ETFs

Should Vanguard Russell 2000 Growth ETF (VTWG) Be on Your Investing Radar?

Published January 30, 2025

If you're on the lookout for a way to gain broad exposure to the small-cap growth segment of the US equity market, the Vanguard Russell 2000 Growth ETF (VTWG) could be a worthwhile addition to your investment strategy. Launched on September 22, 2010, this passively managed exchange-traded fund (ETF) is sponsored by Vanguard and has gathered over $1.05 billion in assets, which places it among the medium-sized ETFs designed to track the performance of small-cap growth stocks in the US.

Why Small Cap Growth?

Small-cap companies, defined as firms with a market capitalization under $2 billion, are often seen as having higher growth potential than their large and mid-cap peers. However, they do come with increased risk. Growth stocks, which typically exhibit faster growth rates, carry higher valuations and demonstrate above-average sales and earnings growth. While these stocks tend to perform well in a strong bull market, their volatility usually means they underperform during less favorable financial conditions.

Costs

When selecting an ETF, the cost is a crucial factor to consider. Generally, lower-cost funds can significantly outperform their more expensive counterparts when all other aspects are similar. With annual operating expenses of just 0.15%, VTWG is positioned as one of the more cost-effective options in the market. It also features a 12-month trailing dividend yield of 0.54%, providing a degree of income along with capital appreciation potential.
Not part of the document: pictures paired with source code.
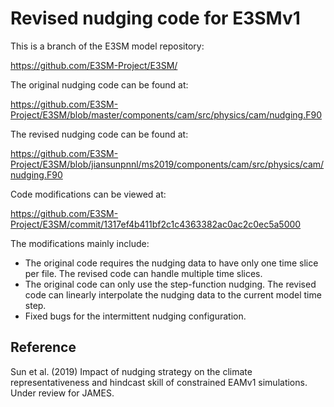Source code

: 
Revised nudging code for E3SMv1 
================================================================================

This is a branch of the E3SM model repository: 

https://github.com/E3SM-Project/E3SM/

The original nudging code can be found at: 

https://github.com/E3SM-Project/E3SM/blob/master/components/cam/src/physics/cam/nudging.F90

The revised nudging code can be found at: 

https://github.com/E3SM-Project/E3SM/blob/jiansunpnnl/ms2019/components/cam/src/physics/cam/nudging.F90

Code modifications can be viewed at: 

https://github.com/E3SM-Project/E3SM/commit/1317ef4b411bf2c1c4363382ac0ac2c0ec5a5000

The modifications mainly include:
  * The original code requires the nudging data to have only one time slice per file. The revised code can handle multiple time slices. 
  * The original code can only use the step-function nudging. The revised code can linearly interpolate the nudging data to the current model time step. 
  * Fixed bugs for the intermittent nudging configuration. 


Reference
--------------------------------------------------------------------------------
Sun et al. (2019) Impact of nudging strategy on the climate representativeness and hindcast skill of constrained EAMv1 simulations. Under review for JAMES. 

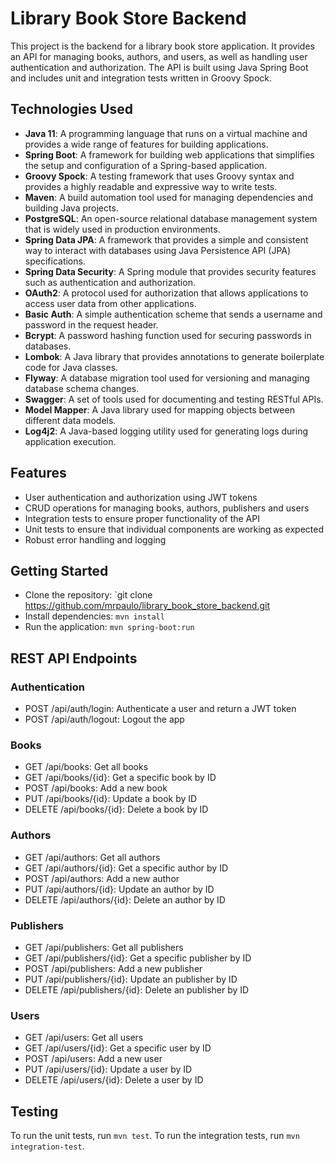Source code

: # Library Book Store Backend
This project is the backend for a library book store application. It provides an API for managing books, authors, and users, as well as handling user authentication and authorization. The API is built using Java Spring Boot and includes unit and integration tests written in Groovy Spock.

## Technologies Used
- **Java 11**: A programming language that runs on a virtual machine and provides a wide range of features for building applications.
- **Spring Boot**: A framework for building web applications that simplifies the setup and configuration of a Spring-based application.
- **Groovy Spock**: A testing framework that uses Groovy syntax and provides a highly readable and expressive way to write tests.
- **Maven**: A build automation tool used for managing dependencies and building Java projects.
- **PostgreSQL**: An open-source relational database management system that is widely used in production environments.
- **Spring Data JPA**: A framework that provides a simple and consistent way to interact with databases using Java Persistence API (JPA) specifications.
- **Spring Data Security**: A Spring module that provides security features such as authentication and authorization.
- **OAuth2**: A protocol used for authorization that allows applications to access user data from other applications.
- **Basic Auth**: A simple authentication scheme that sends a username and password in the request header.
- **Bcrypt**: A password hashing function used for securing passwords in databases.
- **Lombok**: A Java library that provides annotations to generate boilerplate code for Java classes.
- **Flyway**: A database migration tool used for versioning and managing database schema changes.
- **Swagger**: A set of tools used for documenting and testing RESTful APIs.
- **Model Mapper**: A Java library used for mapping objects between different data models.
- **Log4j2**: A Java-based logging utility used for generating logs during application execution.

## Features
- User authentication and authorization using JWT tokens
- CRUD operations for managing books, authors, publishers and users
- Integration tests to ensure proper functionality of the API
- Unit tests to ensure that individual components are working as expected
- Robust error handling and logging

## Getting Started
- Clone the repository: `git clone https://github.com/mrpaulo/library_book_store_backend.git
- Install dependencies:  `mvn install`
- Run the application: `mvn spring-boot:run`


## REST API Endpoints

### Authentication
- POST /api/auth/login: Authenticate a user and return a JWT token
- POST /api/auth/logout: Logout the app
### Books
- GET /api/books: Get all books
- GET /api/books/{id}: Get a specific book by ID
- POST /api/books: Add a new book
- PUT /api/books/{id}: Update a book by ID
- DELETE /api/books/{id}: Delete a book by ID
### Authors
- GET /api/authors: Get all authors
- GET /api/authors/{id}: Get a specific author by ID
- POST /api/authors: Add a new author
- PUT /api/authors/{id}: Update an author by ID
- DELETE /api/authors/{id}: Delete an author by ID
### Publishers
- GET /api/publishers: Get all publishers
- GET /api/publishers/{id}: Get a specific publisher by ID
- POST /api/publishers: Add a new publisher
- PUT /api/publishers/{id}: Update an publisher by ID
- DELETE /api/publishers/{id}: Delete an publisher by ID
### Users
- GET /api/users: Get all users
- GET /api/users/{id}: Get a specific user by ID
- POST /api/users: Add a new user
- PUT /api/users/{id}: Update a user by ID
- DELETE /api/users/{id}: Delete a user by ID

## Testing
To run the unit tests, run `mvn test`. To run the integration tests, run `mvn integration-test`.
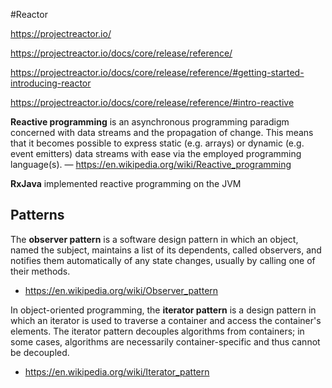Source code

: #Reactor

https://projectreactor.io/

https://projectreactor.io/docs/core/release/reference/

https://projectreactor.io/docs/core/release/reference/#getting-started-introducing-reactor


https://projectreactor.io/docs/core/release/reference/#intro-reactive

**Reactive programming** is an asynchronous programming paradigm concerned with data streams and the propagation of change. 
This means that it becomes possible to express static (e.g. arrays) or dynamic (e.g. event emitters) data streams with ease via the employed programming language(s).
— https://en.wikipedia.org/wiki/Reactive_programming

**RxJava** implemented reactive programming on the JVM


## Patterns

The **observer pattern** is a software design pattern in which an object, named the subject, maintains a list of its dependents, called observers, 
and notifies them automatically of any state changes, usually by calling one of their methods.
- https://en.wikipedia.org/wiki/Observer_pattern

In object-oriented programming, the **iterator pattern** is a design pattern in which an iterator is used to traverse a container and access the container's elements. 
The iterator pattern decouples algorithms from containers; in some cases, algorithms are necessarily container-specific and thus cannot be decoupled.
- https://en.wikipedia.org/wiki/Iterator_pattern
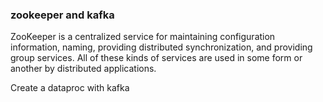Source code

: ### zookeeper and kafka
ZooKeeper is a centralized service for maintaining configuration information, naming, providing distributed synchronization, and providing group services. All of these kinds of services are used in some form or another by distributed applications.


Create a dataproc with kafka
<!--stackedit_data:
eyJoaXN0b3J5IjpbMTMzNDM1ODQyNywtMTYzNTc1MzE0NF19
-->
Sector Exposure and Top Holdings

One of the advantages of ETFs is that they provide diversified exposure, thus spreading the risk associated with individual stocks. It's essential, however, to review an ETF's holdings before making an investment decision. VTWG mostly invests in stocks from the Healthcare sector, which constitutes about 23.80% of its portfolio, followed by Industrials and Information Technology. Among the top individual holdings, Ftai Aviation Ltd (FTAI) represents roughly 1.14% of the total assets, alongside other notable stocks like Slbbh1142 and Sprouts Farmers Market Inc (SFM).

Performance and Risk

VTWG aims to closely mirror the performance of the Russell 2000 Growth Index, which evaluates the performance of smaller companies with higher price-to-book ratios and expected historical growth rates. As of January 30, 2025, VTWG has gained about 3.04% year-to-date and witnessed an approximately 18.76% increase over the past year. Over the last 52 weeks, the ETF has fluctuated between $177.52 and $229.76.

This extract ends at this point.